§ **Work item**:
Only lines that contain the word "membuat" belong in the answer; copy them from the records below.
━━━━━ Data records
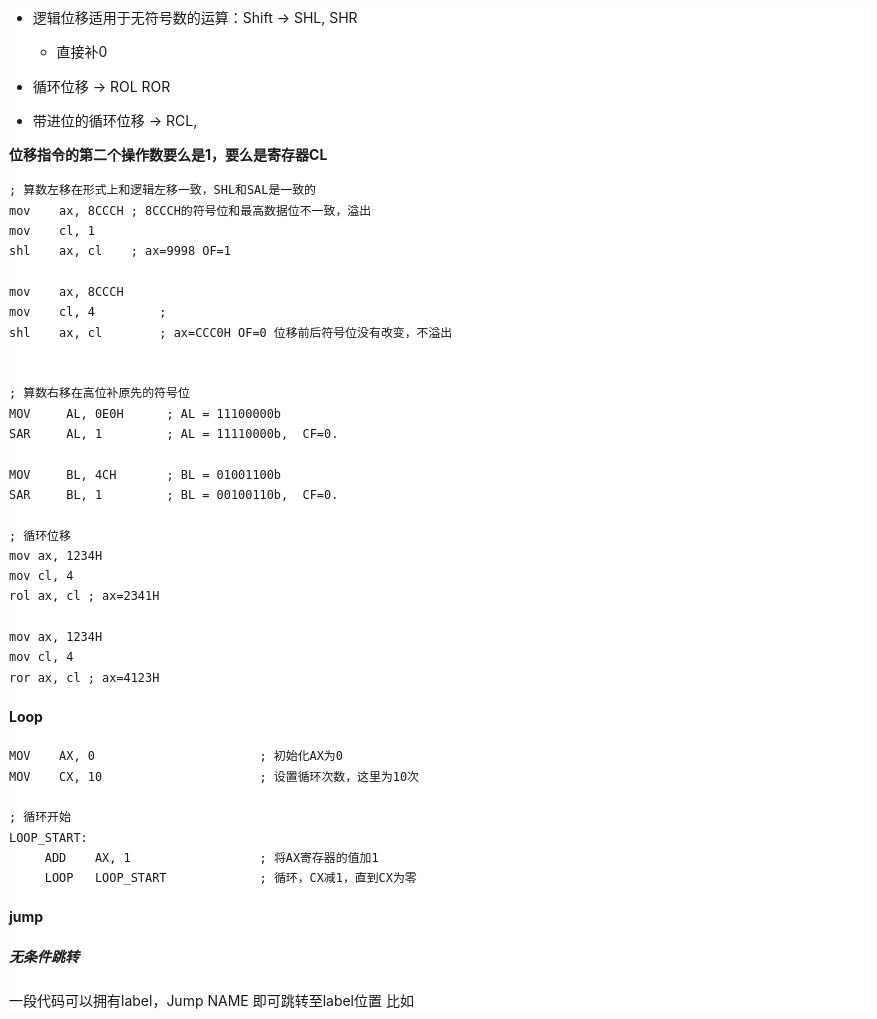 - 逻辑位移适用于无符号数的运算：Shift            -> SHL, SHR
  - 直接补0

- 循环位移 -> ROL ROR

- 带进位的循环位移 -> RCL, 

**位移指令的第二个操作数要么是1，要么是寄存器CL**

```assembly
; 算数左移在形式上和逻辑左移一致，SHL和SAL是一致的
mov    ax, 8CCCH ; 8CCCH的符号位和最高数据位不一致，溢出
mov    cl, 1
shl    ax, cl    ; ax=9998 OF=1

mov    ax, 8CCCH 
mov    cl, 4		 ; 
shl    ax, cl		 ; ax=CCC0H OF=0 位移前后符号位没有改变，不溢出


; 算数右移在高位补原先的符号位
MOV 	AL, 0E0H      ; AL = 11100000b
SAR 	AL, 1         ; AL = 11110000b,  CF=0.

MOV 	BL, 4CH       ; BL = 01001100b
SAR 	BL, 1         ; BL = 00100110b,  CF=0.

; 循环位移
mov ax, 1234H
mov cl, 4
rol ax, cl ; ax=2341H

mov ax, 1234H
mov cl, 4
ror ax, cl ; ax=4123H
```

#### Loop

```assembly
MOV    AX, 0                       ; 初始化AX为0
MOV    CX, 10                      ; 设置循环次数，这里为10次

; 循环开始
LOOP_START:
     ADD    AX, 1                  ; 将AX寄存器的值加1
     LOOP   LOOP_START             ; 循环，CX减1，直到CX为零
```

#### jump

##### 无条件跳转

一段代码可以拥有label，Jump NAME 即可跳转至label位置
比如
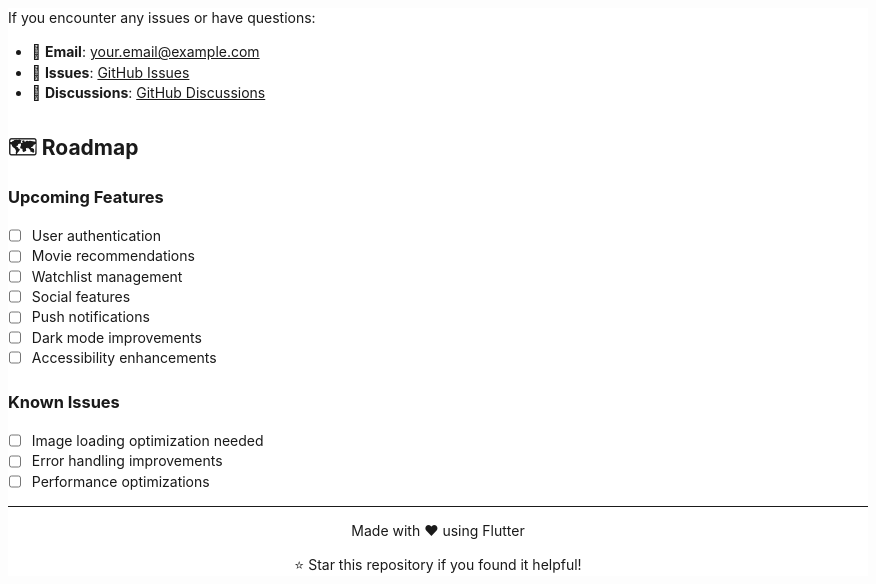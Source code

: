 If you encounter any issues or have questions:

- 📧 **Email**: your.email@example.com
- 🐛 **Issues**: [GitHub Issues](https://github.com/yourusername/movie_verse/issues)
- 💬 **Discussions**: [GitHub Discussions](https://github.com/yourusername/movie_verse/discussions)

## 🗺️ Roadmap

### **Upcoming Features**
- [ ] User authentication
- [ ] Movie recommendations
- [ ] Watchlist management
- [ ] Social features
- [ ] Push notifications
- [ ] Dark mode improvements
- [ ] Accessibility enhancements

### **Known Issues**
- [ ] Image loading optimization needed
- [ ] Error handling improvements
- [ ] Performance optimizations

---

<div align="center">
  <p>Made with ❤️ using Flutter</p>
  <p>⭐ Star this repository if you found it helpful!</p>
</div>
━━━━━━━━━━
━━━━━ Data records
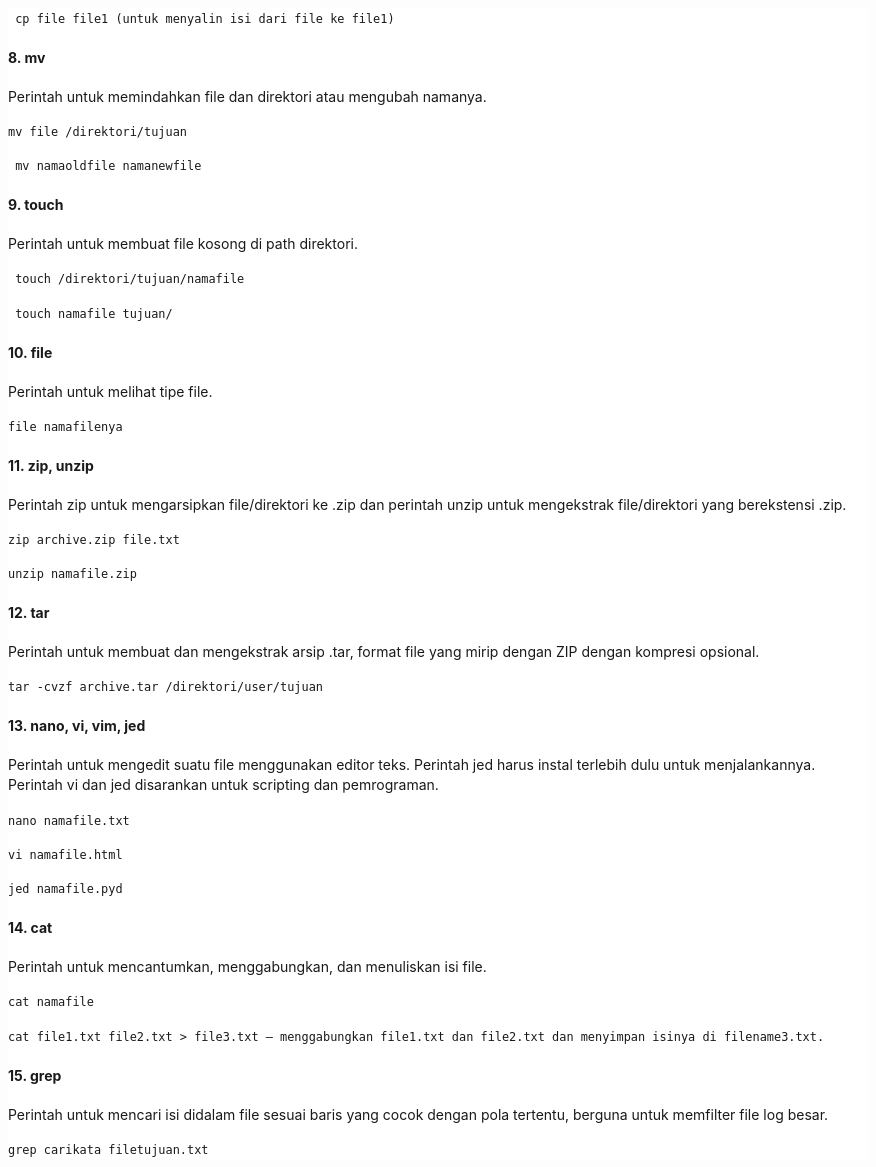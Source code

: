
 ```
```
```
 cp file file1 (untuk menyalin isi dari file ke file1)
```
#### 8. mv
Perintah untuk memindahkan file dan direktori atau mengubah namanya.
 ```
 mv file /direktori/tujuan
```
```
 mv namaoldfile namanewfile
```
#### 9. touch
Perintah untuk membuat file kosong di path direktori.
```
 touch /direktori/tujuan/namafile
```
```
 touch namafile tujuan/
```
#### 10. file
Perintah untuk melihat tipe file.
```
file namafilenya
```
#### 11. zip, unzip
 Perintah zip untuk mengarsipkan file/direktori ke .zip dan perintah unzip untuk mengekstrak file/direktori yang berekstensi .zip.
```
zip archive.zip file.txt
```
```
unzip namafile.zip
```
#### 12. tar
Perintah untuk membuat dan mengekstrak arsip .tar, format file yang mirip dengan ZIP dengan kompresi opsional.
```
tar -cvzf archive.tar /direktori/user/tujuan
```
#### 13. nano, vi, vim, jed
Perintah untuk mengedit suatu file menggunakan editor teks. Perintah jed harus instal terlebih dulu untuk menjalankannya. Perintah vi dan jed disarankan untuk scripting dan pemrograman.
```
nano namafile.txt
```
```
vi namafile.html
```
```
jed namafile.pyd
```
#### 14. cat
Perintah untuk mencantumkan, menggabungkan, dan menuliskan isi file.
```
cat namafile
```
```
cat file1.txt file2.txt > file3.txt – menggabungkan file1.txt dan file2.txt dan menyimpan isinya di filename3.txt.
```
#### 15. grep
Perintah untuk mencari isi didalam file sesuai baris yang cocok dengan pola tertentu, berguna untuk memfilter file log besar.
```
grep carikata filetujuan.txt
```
━━━━━━━━━━
§ **Completed exercise**:
Perintah untuk membuat file kosong di path direktori.
Perintah untuk membuat dan mengekstrak arsip .tar, format file yang mirip dengan ZIP dengan kompresi opsional.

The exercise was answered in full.